Elenco: i cambiamenti tecnologici, la rivoluzione digitale, le evoluzioni sociali, i mutamenti nell’economia, una geopolitica complessa, politiche migratorie disordinate.
Non è per nulla un mondo di rose e fiori, esistono una violenza profonda, iniquità ingiuste, guerre spaventose, la democrazia che arretra, nuove dipendenze che spaventano.
Ognuno può completare i due elenchi sommari.
Ricordo che chi fa politica e da questa transiti non può permettersi pensieri e proposte che non siano più corrispondenti alla realtà. Come singolo assieme alla sua organizzazione politica diventerebbe un inutile relitto.
Certo i documenti alla base della nostra Autonomia, decreti luogotenenziali e lo Statuto speciale, fotografano un mondo assai diverso.
Quando mi occupai di questi aspetti fondamentali, percorsi tre strade sempre valide: modifiche statutarie su temi sui quali avere più potere , la stabilizzazione di regole per le norme di attuazione che rinfrescassero lo Statuto e poi lo sforzo continuo di avere norme specifiche nella legislazione nazionale.
A latere vale sempre il principio che a diritti corrispondano doveri e quindi la capacità della Valle d’Aosta di avere una buona e innovativa legislazione regionale, una efficace macchina amministrativa e un efficace funzionamento del sistema istituzionale, Comuni compresi.
Resta valido quell’articolo 1 del primo decreto luogotenenziale nella sua essenzialità: ”La Valle d'Aosta, in considerazione delle sue condizioni geografiche, economiche e linguistiche del tutto particolari, è costituita in circoscrizione autonoma”.
Qui dentro c’è la posizione di confine che è non più frontiera ma cerniera, mutata in profondità con la nascita dell’Unione europea, c’è la particolarità dell’economia di montagna e dell’insieme di ricadute di vivere in un territorio particolare (come da legislazione italiana e nei Trattati europei) e l’aspetto forte del particolarismo linguistico ricchezza endogena e radice essenziale, che fa parte di una rete della francofonia che apre e non chiude.
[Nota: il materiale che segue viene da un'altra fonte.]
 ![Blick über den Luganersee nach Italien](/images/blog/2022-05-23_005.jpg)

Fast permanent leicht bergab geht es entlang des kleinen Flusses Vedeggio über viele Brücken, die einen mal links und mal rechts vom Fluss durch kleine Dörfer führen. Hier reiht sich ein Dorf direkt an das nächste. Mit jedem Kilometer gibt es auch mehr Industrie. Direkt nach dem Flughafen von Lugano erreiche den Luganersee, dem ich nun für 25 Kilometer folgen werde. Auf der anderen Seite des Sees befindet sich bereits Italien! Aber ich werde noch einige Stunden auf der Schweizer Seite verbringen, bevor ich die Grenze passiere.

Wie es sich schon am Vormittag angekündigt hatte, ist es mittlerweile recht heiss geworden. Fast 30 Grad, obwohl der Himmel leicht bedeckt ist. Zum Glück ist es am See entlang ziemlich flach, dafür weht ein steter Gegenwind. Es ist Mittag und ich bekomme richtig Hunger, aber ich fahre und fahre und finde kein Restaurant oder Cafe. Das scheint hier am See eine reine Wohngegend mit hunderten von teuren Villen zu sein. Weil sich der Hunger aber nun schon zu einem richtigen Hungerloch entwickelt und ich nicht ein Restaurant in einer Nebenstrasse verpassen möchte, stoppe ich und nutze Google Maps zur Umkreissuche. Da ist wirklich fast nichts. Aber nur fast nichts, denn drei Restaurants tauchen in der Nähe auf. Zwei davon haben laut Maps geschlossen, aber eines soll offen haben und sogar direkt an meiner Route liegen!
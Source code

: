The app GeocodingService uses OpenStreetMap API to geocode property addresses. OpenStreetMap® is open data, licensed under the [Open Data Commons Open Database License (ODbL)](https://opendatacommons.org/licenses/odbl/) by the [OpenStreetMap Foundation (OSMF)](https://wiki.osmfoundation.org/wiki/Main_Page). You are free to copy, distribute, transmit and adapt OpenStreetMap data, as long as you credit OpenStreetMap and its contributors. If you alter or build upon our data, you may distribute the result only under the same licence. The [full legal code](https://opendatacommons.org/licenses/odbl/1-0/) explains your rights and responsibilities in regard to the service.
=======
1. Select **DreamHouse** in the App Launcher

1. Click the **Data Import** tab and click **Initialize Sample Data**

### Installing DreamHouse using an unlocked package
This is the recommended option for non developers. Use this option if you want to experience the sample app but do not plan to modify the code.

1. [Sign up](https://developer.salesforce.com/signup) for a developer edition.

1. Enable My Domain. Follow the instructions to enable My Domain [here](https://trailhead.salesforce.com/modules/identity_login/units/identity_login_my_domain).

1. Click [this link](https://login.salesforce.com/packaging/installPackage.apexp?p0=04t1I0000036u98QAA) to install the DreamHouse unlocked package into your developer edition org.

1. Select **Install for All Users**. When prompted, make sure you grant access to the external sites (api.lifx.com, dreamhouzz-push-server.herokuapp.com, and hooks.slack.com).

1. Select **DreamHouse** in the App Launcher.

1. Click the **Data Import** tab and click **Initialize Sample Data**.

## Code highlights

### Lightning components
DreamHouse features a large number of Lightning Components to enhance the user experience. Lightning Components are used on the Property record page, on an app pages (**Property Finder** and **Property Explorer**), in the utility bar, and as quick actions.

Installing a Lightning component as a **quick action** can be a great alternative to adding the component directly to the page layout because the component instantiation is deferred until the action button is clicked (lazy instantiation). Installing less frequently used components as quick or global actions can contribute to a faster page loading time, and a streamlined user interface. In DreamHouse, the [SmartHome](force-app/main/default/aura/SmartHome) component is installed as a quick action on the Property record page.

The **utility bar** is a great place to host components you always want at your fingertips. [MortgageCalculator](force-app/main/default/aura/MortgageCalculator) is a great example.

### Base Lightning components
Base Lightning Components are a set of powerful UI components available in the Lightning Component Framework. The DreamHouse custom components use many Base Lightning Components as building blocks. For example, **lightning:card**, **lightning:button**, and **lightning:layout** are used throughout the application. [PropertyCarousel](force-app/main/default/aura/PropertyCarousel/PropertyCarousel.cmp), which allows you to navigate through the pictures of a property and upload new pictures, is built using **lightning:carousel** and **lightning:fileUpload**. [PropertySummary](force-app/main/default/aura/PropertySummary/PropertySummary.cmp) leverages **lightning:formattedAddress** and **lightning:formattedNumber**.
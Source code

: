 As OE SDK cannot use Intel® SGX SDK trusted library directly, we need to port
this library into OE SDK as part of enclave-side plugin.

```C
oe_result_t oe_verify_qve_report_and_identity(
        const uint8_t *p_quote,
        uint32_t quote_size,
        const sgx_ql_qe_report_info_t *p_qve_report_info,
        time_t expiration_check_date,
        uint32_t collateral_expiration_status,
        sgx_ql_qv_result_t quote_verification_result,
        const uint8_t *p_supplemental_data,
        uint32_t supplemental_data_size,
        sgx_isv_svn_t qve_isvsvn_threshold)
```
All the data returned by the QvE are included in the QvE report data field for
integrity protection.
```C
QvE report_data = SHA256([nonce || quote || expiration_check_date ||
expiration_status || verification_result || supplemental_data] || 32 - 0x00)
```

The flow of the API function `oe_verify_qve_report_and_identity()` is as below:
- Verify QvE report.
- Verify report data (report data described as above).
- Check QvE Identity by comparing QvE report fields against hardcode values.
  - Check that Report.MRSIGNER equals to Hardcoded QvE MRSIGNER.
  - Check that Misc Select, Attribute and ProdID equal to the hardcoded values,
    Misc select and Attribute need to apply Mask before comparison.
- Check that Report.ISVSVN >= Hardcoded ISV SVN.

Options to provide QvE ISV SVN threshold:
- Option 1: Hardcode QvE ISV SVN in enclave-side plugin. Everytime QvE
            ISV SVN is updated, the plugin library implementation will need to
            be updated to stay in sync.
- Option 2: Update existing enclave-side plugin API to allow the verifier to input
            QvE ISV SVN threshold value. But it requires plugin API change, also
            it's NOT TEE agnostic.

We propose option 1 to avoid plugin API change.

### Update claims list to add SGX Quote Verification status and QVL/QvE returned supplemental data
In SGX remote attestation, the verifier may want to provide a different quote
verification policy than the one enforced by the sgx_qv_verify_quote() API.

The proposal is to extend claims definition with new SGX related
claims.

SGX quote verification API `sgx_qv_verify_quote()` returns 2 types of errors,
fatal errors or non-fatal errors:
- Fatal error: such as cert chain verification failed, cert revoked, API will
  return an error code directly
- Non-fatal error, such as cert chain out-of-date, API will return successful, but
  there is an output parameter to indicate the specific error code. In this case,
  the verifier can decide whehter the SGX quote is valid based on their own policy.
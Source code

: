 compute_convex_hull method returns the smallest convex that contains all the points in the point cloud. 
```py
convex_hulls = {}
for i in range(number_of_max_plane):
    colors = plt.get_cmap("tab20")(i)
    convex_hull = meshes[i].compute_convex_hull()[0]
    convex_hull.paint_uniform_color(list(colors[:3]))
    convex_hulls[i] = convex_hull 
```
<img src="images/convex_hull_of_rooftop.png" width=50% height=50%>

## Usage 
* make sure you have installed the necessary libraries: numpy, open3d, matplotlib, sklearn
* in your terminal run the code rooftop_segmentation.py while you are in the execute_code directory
Tutti elementi che forgiano una identità cangiante e obbliga a nuove forme di coesione della comunità. Chi in politica continuasse su piste modificate dalle condizioni mutate sarebbe un matto, perché ogni programma deve sempre corrispondere alla realtà in cui si vive.
Per cui mi viene il latte ai gomiti a leggere su certi libri che noi autonomisti siamo fuori dal tempo, legati a vecchi schemi conservatori, in fondo persino chiusi a ogni cambiamento. Evidentemente non ascoltano quanto diciamo da anni nei programmi e nelle sedi istituzionali. Così ogni tanto viene il dubbio che ci sia malizia e si vogliano leggere le cose con logiche di antagonismo politico e ideologico, abilmente camuffate dall’autorevolezza dell’esperto studioso contrapposta alla pochezza dei politici zotici.
Trovo sia un inutile esercizio leggere la storia con lenti deformanti e in fondo è un peccato che ciò avvenga. In fondo il popolo valdostano è piccolo e da sempre a rischio per una sua fragilità.
Discutere a viso aperto è un esercizio che può indicare più di molto altro delle strade condivise e approfondimenti necessari per guardare al futuro.